Task details: Only one stretch of the data below is wanted: the lines from the one with "Dies war besonders" through the one with "Dies trägt zu", repeated exactly.

((

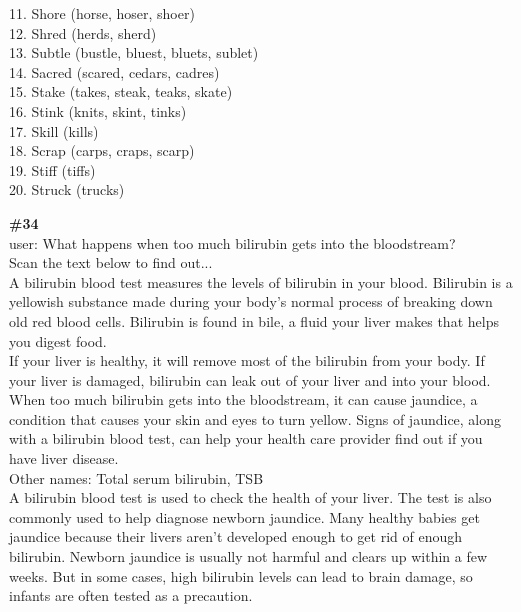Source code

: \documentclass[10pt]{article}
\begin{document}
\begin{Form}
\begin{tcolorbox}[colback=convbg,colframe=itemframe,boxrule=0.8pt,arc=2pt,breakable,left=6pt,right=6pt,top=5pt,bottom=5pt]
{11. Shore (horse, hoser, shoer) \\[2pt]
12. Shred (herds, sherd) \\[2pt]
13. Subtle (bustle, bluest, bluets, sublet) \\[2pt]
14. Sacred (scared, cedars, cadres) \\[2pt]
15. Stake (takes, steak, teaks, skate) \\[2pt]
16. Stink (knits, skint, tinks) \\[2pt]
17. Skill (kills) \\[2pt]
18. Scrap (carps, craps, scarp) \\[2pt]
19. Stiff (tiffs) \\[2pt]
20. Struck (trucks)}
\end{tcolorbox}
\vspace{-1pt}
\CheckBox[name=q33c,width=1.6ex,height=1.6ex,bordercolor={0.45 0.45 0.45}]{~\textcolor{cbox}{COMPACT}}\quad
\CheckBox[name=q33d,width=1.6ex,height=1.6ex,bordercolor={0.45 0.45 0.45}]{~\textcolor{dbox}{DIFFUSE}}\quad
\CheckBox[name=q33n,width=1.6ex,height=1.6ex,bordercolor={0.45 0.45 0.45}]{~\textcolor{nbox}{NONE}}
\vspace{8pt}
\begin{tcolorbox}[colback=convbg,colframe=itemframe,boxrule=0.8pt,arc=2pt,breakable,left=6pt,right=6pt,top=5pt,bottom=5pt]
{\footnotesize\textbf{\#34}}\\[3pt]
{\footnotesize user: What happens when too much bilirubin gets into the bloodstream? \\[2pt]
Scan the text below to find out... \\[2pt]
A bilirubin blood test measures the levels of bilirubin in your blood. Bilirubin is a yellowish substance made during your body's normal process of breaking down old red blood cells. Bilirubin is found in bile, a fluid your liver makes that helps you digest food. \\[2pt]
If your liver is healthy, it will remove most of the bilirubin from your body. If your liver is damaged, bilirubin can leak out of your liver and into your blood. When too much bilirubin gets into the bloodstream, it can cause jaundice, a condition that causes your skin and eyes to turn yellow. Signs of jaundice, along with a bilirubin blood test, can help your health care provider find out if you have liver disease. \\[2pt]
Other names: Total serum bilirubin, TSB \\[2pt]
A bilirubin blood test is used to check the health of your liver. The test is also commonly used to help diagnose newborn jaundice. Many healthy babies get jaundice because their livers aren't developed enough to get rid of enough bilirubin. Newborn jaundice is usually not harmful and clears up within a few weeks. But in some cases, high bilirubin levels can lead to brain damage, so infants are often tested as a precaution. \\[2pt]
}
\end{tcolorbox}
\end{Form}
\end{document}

))
((

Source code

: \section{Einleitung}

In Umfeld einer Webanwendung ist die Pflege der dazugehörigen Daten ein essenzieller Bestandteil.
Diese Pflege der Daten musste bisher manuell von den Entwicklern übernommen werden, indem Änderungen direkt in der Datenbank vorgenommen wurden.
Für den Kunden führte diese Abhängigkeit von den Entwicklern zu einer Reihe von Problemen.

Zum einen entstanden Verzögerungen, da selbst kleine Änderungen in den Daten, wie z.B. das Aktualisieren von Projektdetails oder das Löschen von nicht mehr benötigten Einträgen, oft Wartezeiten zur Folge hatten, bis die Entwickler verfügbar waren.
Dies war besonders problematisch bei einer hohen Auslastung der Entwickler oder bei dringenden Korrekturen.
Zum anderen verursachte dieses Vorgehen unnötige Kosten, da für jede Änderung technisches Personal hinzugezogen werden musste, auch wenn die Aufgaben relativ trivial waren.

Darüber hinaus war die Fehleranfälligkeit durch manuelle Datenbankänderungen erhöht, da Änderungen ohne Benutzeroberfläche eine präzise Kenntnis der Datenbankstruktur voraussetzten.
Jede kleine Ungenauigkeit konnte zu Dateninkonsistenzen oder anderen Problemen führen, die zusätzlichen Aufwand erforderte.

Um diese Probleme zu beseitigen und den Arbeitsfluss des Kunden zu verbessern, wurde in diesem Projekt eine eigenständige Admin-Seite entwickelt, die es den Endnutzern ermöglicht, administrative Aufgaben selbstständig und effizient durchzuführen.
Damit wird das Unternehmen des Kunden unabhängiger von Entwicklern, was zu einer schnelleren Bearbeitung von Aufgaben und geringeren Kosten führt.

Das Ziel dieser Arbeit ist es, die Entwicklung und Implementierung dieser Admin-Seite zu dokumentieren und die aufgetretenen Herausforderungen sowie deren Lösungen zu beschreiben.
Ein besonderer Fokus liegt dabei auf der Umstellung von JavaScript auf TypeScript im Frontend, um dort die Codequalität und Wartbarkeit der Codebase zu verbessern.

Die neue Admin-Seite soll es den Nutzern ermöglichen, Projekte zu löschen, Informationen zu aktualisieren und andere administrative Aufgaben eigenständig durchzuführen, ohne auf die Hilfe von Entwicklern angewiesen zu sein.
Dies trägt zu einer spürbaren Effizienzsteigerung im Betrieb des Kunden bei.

))

Written answer:
Dies war besonders problematisch bei einer hohen Auslastung der Entwickler oder bei dringenden Korrekturen.
Zum anderen verursachte dieses Vorgehen unnötige Kosten, da für jede Änderung technisches Personal hinzugezogen werden musste, auch wenn die Aufgaben relativ trivial waren.

Darüber hinaus war die Fehleranfälligkeit durch manuelle Datenbankänderungen erhöht, da Änderungen ohne Benutzeroberfläche eine präzise Kenntnis der Datenbankstruktur voraussetzten.
Jede kleine Ungenauigkeit konnte zu Dateninkonsistenzen oder anderen Problemen führen, die zusätzlichen Aufwand erforderte.

Um diese Probleme zu beseitigen und den Arbeitsfluss des Kunden zu verbessern, wurde in diesem Projekt eine eigenständige Admin-Seite entwickelt, die es den Endnutzern ermöglicht, administrative Aufgaben selbstständig und effizient durchzuführen.
Damit wird das Unternehmen des Kunden unabhängiger von Entwicklern, was zu einer schnelleren Bearbeitung von Aufgaben und geringeren Kosten führt.

Das Ziel dieser Arbeit ist es, die Entwicklung und Implementierung dieser Admin-Seite zu dokumentieren und die aufgetretenen Herausforderungen sowie deren Lösungen zu beschreiben.
Ein besonderer Fokus liegt dabei auf der Umstellung von JavaScript auf TypeScript im Frontend, um dort die Codequalität und Wartbarkeit der Codebase zu verbessern.

Die neue Admin-Seite soll es den Nutzern ermöglichen, Projekte zu löschen, Informationen zu aktualisieren und andere administrative Aufgaben eigenständig durchzuführen, ohne auf die Hilfe von Entwicklern angewiesen zu sein.
Dies trägt zu einer spürbaren Effizienzsteigerung im Betrieb des Kunden bei.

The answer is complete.